Return verbatim all lines from the first one in the records to the line with "## Recommendation", both ends kept.

■ LISTED ENTRIES
BEGIN

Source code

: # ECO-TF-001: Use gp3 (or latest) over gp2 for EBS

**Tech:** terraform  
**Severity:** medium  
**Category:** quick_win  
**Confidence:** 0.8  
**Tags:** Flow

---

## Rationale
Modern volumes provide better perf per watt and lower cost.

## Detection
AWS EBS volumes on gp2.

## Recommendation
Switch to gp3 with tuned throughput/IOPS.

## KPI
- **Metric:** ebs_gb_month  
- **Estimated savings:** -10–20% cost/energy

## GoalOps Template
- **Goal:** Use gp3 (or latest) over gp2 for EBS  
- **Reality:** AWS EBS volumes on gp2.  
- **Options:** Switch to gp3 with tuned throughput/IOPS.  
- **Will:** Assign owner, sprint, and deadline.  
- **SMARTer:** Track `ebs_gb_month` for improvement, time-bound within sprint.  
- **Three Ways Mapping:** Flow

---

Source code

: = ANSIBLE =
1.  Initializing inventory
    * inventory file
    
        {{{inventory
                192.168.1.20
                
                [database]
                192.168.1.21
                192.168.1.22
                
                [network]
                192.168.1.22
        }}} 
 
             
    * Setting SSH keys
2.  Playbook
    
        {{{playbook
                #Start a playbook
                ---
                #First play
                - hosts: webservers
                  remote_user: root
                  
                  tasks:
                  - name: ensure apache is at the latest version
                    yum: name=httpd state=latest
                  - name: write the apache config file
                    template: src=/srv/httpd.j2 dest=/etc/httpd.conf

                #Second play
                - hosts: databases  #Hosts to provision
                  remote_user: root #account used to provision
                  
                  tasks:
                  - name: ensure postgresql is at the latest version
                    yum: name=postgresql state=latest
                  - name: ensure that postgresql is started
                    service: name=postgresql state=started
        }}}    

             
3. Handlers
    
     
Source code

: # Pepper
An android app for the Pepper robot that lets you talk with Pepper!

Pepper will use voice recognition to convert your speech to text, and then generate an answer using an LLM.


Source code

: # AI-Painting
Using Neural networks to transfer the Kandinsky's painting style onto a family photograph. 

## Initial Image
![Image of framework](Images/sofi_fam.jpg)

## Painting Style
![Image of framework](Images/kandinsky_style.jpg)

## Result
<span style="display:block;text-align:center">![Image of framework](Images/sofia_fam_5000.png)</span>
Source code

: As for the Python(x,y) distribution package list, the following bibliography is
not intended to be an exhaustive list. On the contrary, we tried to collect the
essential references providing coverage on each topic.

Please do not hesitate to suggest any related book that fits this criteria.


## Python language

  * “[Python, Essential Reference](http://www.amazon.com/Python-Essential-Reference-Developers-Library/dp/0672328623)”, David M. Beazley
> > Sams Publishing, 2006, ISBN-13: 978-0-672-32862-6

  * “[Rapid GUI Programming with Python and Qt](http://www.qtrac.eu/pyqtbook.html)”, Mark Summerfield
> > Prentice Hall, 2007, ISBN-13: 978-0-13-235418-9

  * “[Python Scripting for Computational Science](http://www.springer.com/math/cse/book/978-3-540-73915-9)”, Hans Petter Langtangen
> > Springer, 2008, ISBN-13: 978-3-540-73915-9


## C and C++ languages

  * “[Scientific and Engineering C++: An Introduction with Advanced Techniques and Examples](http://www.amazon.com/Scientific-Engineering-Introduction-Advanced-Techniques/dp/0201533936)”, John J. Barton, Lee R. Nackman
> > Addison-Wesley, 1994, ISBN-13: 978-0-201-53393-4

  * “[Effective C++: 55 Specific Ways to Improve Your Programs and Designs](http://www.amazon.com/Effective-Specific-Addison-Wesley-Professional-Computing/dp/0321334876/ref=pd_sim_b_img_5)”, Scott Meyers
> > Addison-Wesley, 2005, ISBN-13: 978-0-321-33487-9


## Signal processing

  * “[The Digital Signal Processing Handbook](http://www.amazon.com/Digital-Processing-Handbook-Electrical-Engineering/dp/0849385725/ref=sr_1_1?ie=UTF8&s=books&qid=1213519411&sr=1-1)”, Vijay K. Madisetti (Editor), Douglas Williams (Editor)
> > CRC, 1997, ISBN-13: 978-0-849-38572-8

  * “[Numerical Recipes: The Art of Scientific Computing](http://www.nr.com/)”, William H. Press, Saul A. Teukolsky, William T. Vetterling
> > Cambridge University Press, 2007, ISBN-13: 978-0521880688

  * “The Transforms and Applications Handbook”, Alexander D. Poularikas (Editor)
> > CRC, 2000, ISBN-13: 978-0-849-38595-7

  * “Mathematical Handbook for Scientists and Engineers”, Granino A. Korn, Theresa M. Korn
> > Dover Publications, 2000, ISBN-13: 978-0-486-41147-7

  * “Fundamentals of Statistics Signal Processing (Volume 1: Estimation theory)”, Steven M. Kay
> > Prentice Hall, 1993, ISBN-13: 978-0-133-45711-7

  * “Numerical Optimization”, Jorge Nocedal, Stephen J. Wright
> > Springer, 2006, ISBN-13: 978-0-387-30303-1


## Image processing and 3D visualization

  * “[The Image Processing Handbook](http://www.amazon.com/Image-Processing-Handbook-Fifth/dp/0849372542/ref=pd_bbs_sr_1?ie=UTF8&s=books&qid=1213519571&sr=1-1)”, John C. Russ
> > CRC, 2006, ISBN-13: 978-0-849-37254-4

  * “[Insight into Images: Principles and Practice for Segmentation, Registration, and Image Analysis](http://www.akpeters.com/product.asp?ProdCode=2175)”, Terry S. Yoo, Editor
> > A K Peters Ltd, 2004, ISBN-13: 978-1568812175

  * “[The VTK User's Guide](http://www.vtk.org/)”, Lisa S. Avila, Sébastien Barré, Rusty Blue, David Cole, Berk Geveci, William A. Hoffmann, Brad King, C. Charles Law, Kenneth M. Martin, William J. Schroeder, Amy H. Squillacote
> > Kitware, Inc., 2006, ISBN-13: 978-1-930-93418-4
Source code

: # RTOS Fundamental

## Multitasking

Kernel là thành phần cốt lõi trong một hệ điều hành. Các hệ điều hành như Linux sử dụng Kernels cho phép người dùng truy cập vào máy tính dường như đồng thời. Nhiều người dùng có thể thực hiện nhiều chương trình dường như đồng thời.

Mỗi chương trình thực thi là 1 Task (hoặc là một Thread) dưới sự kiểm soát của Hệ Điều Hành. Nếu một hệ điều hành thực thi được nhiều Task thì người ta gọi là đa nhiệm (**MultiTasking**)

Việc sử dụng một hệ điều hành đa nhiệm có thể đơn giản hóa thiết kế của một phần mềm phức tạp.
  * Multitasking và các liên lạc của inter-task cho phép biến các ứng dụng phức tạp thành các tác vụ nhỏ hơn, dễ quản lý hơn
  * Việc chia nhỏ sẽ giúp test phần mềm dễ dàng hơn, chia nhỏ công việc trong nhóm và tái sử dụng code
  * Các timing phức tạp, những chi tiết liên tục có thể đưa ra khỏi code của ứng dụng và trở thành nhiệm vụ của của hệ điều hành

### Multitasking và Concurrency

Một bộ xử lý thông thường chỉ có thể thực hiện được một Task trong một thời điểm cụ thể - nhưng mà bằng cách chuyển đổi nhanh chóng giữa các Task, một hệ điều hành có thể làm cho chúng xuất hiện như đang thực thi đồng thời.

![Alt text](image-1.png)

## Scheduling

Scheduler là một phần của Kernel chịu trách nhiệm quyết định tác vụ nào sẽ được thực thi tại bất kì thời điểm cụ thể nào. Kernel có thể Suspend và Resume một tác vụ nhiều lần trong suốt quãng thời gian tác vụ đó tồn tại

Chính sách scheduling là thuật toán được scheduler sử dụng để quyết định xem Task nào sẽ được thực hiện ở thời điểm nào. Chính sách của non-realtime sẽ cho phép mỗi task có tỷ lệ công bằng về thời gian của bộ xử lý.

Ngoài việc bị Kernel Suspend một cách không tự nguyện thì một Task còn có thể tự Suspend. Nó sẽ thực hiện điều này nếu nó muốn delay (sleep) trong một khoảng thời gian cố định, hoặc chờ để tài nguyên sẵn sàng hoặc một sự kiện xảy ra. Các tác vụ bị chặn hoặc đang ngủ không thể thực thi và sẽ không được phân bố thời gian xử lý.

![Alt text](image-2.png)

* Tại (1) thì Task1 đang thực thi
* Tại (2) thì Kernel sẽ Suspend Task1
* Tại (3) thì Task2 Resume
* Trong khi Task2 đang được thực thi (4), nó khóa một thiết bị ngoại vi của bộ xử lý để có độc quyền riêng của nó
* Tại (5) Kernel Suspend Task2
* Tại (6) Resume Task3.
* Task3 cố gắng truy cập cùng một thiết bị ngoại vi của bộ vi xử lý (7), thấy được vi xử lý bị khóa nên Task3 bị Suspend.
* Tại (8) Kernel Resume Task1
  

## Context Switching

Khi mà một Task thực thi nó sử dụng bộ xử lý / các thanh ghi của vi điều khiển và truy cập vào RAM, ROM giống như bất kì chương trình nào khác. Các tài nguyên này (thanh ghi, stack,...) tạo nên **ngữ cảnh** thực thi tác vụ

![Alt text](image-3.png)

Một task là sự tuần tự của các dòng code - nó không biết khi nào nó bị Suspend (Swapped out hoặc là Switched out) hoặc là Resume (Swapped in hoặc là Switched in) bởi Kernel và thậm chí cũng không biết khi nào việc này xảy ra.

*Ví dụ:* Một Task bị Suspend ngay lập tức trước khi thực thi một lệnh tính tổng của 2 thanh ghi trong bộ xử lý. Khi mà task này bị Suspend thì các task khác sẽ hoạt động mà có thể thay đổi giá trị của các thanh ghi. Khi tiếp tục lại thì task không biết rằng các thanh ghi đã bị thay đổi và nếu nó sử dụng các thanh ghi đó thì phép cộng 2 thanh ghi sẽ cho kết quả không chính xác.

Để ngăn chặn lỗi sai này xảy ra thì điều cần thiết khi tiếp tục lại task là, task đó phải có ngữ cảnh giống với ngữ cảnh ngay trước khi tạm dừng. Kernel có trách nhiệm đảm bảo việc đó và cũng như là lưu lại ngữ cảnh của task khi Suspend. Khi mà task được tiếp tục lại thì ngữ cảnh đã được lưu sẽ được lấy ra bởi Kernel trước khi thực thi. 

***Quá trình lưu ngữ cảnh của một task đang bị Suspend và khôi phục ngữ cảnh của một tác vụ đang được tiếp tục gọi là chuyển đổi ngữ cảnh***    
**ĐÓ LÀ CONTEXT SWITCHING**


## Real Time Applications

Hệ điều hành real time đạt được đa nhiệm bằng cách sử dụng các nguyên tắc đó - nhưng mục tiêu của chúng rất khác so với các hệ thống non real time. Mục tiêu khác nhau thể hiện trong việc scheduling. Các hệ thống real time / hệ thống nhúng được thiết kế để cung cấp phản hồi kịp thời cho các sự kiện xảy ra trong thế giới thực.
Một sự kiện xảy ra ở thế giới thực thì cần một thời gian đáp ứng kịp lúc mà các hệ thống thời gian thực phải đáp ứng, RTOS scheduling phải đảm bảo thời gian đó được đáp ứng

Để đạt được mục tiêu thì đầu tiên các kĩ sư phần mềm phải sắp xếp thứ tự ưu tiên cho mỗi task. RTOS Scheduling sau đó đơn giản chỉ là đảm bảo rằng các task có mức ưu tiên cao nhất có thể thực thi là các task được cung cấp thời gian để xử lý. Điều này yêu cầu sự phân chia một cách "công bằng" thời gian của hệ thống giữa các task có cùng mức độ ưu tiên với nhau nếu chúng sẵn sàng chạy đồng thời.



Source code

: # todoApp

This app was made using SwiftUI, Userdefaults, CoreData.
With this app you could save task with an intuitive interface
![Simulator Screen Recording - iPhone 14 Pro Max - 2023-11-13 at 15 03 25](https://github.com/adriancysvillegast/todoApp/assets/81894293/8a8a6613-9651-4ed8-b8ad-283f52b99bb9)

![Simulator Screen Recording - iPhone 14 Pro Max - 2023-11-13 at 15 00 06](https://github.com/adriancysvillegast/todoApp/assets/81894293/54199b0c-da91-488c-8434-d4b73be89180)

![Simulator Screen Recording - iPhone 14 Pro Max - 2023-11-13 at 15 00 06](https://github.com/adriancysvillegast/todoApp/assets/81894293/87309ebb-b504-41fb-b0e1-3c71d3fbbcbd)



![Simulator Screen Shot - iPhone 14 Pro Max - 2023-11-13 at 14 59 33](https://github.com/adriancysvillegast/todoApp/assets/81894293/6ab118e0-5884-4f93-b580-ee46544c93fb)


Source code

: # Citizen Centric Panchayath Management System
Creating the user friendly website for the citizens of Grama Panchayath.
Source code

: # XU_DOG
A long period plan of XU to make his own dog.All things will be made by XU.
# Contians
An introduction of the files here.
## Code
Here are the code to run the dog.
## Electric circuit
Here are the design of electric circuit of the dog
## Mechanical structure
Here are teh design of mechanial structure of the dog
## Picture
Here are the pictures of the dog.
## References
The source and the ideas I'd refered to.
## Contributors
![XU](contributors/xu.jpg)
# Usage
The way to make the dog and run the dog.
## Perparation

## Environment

END

■ COMPLETED TASK
Source code

: # ECO-TF-001: Use gp3 (or latest) over gp2 for EBS

**Tech:** terraform  
**Severity:** medium  
**Category:** quick_win  
**Confidence:** 0.8  
**Tags:** Flow

---

## Rationale
Modern volumes provide better perf per watt and lower cost.

## Detection
AWS EBS volumes on gp2.

## Recommendation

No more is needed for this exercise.